Arealentwicklung Alte Spinnerei an der Lorze in Baar (CH)

Perspektive_01

Perspektive_01

Teilnahme

Preisgeld: 45.000 EUR

moos giuliani hermann architekten

Architektur

manoa Landschaftsarchitekten GmbH

Landschaftsarchitektur

Stadt Raum Verkehr Birchler und Wicki

Verkehrsplanung

Dr. Lüchinger + Meyer Bauingenieure AG

Tragwerksplanung

Beurteilung durch das Preisgericht

Städtebau und Architektur

Die Projektverfasser versuchen mit einer grossmassstäblichen Bebauung, das historische Fabrikgebäude ins Zentrum des Areals zu rücken. Über einen arealinternen Platz vor dem westlichen Teil des Spinnereigebäudes und definierte Sichtachsen soll der Blick auf den eindrücklichen Bau freigespielt werden. Zwischen und um diese Freiräume sind die einzelnen Baubereiche definiert: Die bewusst niedrig gehaltene "Weberei" im Osten, die "Zauslerei" im Westen und der "Hochbau" im Norden.

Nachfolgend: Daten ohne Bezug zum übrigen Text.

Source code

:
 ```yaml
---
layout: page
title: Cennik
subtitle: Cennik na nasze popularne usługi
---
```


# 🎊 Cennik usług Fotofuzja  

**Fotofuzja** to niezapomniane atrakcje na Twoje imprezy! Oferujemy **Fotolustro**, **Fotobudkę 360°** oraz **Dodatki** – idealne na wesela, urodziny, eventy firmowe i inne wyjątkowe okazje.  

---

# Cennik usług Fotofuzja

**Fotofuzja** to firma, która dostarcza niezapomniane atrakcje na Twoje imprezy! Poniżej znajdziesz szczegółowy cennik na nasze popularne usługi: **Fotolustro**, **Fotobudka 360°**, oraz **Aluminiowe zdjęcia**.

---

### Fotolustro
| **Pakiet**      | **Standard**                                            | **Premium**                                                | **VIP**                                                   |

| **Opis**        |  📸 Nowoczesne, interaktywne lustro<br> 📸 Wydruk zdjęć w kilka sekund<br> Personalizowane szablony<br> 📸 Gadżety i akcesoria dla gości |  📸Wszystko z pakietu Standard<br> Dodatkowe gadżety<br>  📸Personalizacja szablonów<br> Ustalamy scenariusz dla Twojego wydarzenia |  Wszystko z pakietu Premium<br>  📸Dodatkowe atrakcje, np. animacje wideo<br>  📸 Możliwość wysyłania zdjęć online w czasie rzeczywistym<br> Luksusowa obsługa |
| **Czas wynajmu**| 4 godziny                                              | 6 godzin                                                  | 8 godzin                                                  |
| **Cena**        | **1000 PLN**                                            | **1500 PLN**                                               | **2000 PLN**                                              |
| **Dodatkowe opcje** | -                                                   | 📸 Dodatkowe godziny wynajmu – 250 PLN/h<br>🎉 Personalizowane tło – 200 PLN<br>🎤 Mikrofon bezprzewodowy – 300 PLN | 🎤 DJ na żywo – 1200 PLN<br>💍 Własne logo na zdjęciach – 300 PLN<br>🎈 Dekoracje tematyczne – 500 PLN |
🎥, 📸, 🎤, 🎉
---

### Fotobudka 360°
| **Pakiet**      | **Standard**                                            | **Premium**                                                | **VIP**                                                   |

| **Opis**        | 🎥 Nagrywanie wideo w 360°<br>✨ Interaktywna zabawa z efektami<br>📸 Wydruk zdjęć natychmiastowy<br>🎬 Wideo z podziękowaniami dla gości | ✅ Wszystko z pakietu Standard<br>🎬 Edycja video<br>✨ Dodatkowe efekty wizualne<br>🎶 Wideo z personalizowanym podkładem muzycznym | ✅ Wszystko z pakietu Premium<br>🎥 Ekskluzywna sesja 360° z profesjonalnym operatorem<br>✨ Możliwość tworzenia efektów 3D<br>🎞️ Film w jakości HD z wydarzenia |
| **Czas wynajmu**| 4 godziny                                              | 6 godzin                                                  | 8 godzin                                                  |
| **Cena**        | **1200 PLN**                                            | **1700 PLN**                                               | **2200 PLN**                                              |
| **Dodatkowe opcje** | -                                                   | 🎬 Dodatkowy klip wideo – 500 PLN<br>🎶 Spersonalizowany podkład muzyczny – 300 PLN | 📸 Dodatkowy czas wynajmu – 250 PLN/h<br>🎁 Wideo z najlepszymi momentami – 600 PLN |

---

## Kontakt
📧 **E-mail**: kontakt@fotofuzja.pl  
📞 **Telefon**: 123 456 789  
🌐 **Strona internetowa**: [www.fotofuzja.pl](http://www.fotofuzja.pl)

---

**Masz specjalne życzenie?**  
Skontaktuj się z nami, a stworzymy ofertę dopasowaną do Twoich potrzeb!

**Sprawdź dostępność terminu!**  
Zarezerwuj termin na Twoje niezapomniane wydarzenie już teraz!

Auf der Südseite umschliessen zwei sechsgeschossige Wohnzeilen den sogenannten "Kosthof".

An der Nordwestecke des Areals wird mit dem Brauiplatz die neue Hauptadresse des Areals gesetzt, welche den ursprünglichen Hauptzugang mit dem zu erhaltenden Verwaltungsgebäude unnötigerweise infrage stellt. Sinnbildlich steht dafür dessen zum Spielplatzausgang degradierte Haupttreppe. Der achtgeschossige Hochbau soll den Bezug zum Brauiturm und den zu Wohnungen umgebauten Silos der Obermühle herstellen. Dabei wird das neue Volumen zu gross und sperrig ausformuliert und konkurriert damit die alte Spinnerei als Hauptgebäude auf dem Areal. Der behauptete Sichtbezug zwischen dem neuen Spinnereiplatz und dem Kirchturm der ersten reformierten Kirche im Kanton Zug vermag die verlorengegangene räumliche und geschichtlich wichtige Beziehung nicht zu kompensieren. Konsequent werden publikumsorientierte Nutzungen wie Läden, Restaurants und der Zugang zum Hotel um den neuen Hauptplatz angeordnet. Während die Nutzungen der ebenerdigen Neubauten die Öffentlichkeit des Ortes verstärken, spielt das im Hochparterre liegende und mit nur einem Zugang zum Platz verbundene Spinnereigebäude mehr die Rolle einer Kulisse. Mit dem hälftigen Rückbau im Erdgeschoss des Mittelbaus der alten Spinnerei und der Freilegung des Wasserkanals sollen der nördliche und der südliche Arealteil verbunden werden. Der Vorschlag, an diesem Ort ein Foyer für das Quartier anzubieten, ist nachvollziehbar, dass dieses nicht ebenerdig zu liegen kommt, zeigt aber die Problematik des Eingriffs in die bestehende Struktur.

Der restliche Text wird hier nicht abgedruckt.